*** Opening of RECORDED INFORMATION ***

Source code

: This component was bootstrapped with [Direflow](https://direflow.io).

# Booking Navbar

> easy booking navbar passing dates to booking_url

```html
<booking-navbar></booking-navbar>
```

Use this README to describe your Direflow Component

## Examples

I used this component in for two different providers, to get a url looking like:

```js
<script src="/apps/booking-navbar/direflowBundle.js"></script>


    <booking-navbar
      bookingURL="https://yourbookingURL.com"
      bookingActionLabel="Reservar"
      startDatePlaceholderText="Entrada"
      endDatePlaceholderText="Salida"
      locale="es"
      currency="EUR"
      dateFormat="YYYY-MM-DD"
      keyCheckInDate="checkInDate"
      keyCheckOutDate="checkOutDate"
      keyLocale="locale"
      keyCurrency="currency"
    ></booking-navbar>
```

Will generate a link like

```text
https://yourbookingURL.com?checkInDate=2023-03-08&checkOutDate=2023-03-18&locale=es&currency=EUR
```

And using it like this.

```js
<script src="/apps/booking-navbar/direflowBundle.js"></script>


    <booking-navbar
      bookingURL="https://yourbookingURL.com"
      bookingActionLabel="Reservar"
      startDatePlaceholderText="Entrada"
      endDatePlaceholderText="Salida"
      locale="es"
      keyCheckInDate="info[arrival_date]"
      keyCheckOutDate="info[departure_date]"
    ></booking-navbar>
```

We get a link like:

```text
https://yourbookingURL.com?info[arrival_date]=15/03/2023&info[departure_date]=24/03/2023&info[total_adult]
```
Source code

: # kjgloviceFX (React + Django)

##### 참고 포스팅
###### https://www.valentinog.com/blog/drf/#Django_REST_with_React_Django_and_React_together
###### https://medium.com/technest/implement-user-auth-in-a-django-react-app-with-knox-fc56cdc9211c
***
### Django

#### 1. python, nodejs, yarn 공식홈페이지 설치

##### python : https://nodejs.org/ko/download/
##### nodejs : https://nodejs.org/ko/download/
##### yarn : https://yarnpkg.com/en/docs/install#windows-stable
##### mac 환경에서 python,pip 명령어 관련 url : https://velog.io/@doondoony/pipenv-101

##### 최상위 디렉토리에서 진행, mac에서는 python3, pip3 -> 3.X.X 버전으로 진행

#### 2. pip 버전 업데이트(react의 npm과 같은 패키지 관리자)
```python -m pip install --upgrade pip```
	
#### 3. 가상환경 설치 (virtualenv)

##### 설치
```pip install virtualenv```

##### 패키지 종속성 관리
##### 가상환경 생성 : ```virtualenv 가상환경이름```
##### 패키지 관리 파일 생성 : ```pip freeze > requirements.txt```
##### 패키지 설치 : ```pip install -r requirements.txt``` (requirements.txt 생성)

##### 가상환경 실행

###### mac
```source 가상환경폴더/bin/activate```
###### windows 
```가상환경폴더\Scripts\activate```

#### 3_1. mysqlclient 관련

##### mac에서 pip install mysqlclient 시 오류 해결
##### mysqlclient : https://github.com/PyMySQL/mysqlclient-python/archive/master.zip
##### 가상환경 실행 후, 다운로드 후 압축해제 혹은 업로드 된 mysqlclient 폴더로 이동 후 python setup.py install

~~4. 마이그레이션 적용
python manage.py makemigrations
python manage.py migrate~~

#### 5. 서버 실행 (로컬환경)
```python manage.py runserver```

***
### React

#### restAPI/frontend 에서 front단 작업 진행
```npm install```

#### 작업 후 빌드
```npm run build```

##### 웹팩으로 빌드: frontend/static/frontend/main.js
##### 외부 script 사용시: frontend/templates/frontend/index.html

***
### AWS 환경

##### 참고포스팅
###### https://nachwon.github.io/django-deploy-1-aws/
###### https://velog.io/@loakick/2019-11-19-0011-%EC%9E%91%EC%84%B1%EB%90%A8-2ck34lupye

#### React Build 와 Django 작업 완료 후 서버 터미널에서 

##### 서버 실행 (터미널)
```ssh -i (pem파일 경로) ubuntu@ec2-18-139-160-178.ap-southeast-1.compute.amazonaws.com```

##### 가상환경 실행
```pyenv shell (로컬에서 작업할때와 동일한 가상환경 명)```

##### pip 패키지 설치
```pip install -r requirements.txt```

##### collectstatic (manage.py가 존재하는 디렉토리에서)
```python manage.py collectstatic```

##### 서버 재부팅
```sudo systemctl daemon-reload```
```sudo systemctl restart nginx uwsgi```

*** Close of RECORDED INFORMATION ***

▶ YOUR TASK
Every line of the data above is to be repeated exactly.

▶ PROBLEM SOLUTION
Source code

: This component was bootstrapped with [Direflow](https://direflow.io).

# Booking Navbar

> easy booking navbar passing dates to booking_url

```html
<booking-navbar></booking-navbar>
```

Use this README to describe your Direflow Component

## Examples

I used this component in for two different providers, to get a url looking like:

```js
<script src="/apps/booking-navbar/direflowBundle.js"></script>


    <booking-navbar
      bookingURL="https://yourbookingURL.com"
      bookingActionLabel="Reservar"
      startDatePlaceholderText="Entrada"
      endDatePlaceholderText="Salida"
      locale="es"
      currency="EUR"
      dateFormat="YYYY-MM-DD"
      keyCheckInDate="checkInDate"
      keyCheckOutDate="checkOutDate"
      keyLocale="locale"
      keyCurrency="currency"
    ></booking-navbar>
```

Will generate a link like

```text
https://yourbookingURL.com?checkInDate=2023-03-08&checkOutDate=2023-03-18&locale=es&currency=EUR
```

And using it like this.

```js
<script src="/apps/booking-navbar/direflowBundle.js"></script>


    <booking-navbar
      bookingURL="https://yourbookingURL.com"
      bookingActionLabel="Reservar"
      startDatePlaceholderText="Entrada"
      endDatePlaceholderText="Salida"
      locale="es"
      keyCheckInDate="info[arrival_date]"
      keyCheckOutDate="info[departure_date]"
    ></booking-navbar>
```

We get a link like:

```text
https://yourbookingURL.com?info[arrival_date]=15/03/2023&info[departure_date]=24/03/2023&info[total_adult]
```
Source code

: # kjgloviceFX (React + Django)

##### 참고 포스팅
###### https://www.valentinog.com/blog/drf/#Django_REST_with_React_Django_and_React_together
###### https://medium.com/technest/implement-user-auth-in-a-django-react-app-with-knox-fc56cdc9211c
***
### Django

#### 1. python, nodejs, yarn 공식홈페이지 설치

##### python : https://nodejs.org/ko/download/
##### nodejs : https://nodejs.org/ko/download/
##### yarn : https://yarnpkg.com/en/docs/install#windows-stable
##### mac 환경에서 python,pip 명령어 관련 url : https://velog.io/@doondoony/pipenv-101

##### 최상위 디렉토리에서 진행, mac에서는 python3, pip3 -> 3.X.X 버전으로 진행

#### 2. pip 버전 업데이트(react의 npm과 같은 패키지 관리자)
```python -m pip install --upgrade pip```
	
#### 3. 가상환경 설치 (virtualenv)

##### 설치
```pip install virtualenv```

##### 패키지 종속성 관리
##### 가상환경 생성 : ```virtualenv 가상환경이름```
##### 패키지 관리 파일 생성 : ```pip freeze > requirements.txt```
##### 패키지 설치 : ```pip install -r requirements.txt``` (requirements.txt 생성)

##### 가상환경 실행

###### mac
```source 가상환경폴더/bin/activate```
###### windows 
```가상환경폴더\Scripts\activate```

#### 3_1. mysqlclient 관련

##### mac에서 pip install mysqlclient 시 오류 해결
##### mysqlclient : https://github.com/PyMySQL/mysqlclient-python/archive/master.zip
##### 가상환경 실행 후, 다운로드 후 압축해제 혹은 업로드 된 mysqlclient 폴더로 이동 후 python setup.py install

~~4. 마이그레이션 적용
python manage.py makemigrations
python manage.py migrate~~

#### 5. 서버 실행 (로컬환경)
```python manage.py runserver```

***
### React

#### restAPI/frontend 에서 front단 작업 진행
```npm install```

#### 작업 후 빌드
```npm run build```

##### 웹팩으로 빌드: frontend/static/frontend/main.js
##### 외부 script 사용시: frontend/templates/frontend/index.html

***
### AWS 환경

##### 참고포스팅
###### https://nachwon.github.io/django-deploy-1-aws/
###### https://velog.io/@loakick/2019-11-19-0011-%EC%9E%91%EC%84%B1%EB%90%A8-2ck34lupye

#### React Build 와 Django 작업 완료 후 서버 터미널에서 

##### 서버 실행 (터미널)
```ssh -i (pem파일 경로) ubuntu@ec2-18-139-160-178.ap-southeast-1.compute.amazonaws.com```

##### 가상환경 실행
```pyenv shell (로컬에서 작업할때와 동일한 가상환경 명)```

##### pip 패키지 설치
```pip install -r requirements.txt```

##### collectstatic (manage.py가 존재하는 디렉토리에서)
```python manage.py collectstatic```

##### 서버 재부팅
```sudo systemctl daemon-reload```
```sudo systemctl restart nginx uwsgi```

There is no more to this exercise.